How do you get an executive to buy into experimenting with TikTok?

Firstly, start running with your ideas and show them the proof in the pudding. Second, have plenty of competitive research in your back pocket. TikTok’s been around long enough now that there’s more than enough examples you can gather from brands that have pulled it all off successfully. Use that data to backup your rationale and to prove how you can achieve similar success — and ideally greater success. And third, dig into the heads of your target audience. Find out what they’re tuned into on TikTok (find out what niche/what #tok they’re on) and pitch how you’re going to capture their attention right where they are.
 

What has been your favorite TikTok trend?

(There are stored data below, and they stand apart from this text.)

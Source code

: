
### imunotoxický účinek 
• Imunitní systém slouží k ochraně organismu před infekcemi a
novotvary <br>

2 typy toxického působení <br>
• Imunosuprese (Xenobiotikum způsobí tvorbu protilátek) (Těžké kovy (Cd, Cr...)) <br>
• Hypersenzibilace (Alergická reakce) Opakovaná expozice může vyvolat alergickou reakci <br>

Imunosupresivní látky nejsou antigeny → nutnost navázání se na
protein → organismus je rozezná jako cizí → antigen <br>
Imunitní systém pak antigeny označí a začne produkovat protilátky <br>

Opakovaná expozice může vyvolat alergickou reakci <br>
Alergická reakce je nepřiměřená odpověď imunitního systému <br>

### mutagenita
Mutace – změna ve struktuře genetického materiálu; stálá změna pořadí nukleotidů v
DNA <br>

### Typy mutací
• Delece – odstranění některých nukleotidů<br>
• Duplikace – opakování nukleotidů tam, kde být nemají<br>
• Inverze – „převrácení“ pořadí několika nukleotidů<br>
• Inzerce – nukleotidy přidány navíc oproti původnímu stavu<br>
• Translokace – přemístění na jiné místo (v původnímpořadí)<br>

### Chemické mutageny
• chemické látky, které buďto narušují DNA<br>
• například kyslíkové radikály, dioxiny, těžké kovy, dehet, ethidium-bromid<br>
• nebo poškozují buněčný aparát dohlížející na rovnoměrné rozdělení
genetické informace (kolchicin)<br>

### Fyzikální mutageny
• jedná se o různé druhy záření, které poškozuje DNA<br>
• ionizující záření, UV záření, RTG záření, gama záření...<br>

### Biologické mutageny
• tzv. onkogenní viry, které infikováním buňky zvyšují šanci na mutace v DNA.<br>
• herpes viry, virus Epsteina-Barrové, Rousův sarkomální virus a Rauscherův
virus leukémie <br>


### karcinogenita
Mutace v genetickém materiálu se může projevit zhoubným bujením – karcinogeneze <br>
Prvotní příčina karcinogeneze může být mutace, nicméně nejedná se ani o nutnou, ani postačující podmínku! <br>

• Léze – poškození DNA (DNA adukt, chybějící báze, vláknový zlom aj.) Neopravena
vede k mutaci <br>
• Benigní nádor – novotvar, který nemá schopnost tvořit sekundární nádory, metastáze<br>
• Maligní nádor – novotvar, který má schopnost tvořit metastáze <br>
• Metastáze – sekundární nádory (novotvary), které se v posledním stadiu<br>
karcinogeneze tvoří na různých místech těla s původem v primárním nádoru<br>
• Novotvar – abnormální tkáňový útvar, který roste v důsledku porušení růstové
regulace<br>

Probably the one where people keep duetting and stitching a video and filling in the parts that are supposedly off-screen like an elbow, or the other arm doing something completely random. Oftentimes the best part is how with each stitch the concept gets more and more ridiculous. Example and example.
 

What is your 2023 social media resolution?

Be hyper-intentional with what I, as a brand, post and more importantly — don’t. Social is as noisy and cluttered as ever and more often than not, audiences are growing fatigued of seeing a brand pop up adding to the noise without providing any clear value. So being intentional with what/when we post and what/when we don’t is imperative to building a brand with value successfully for the longer term.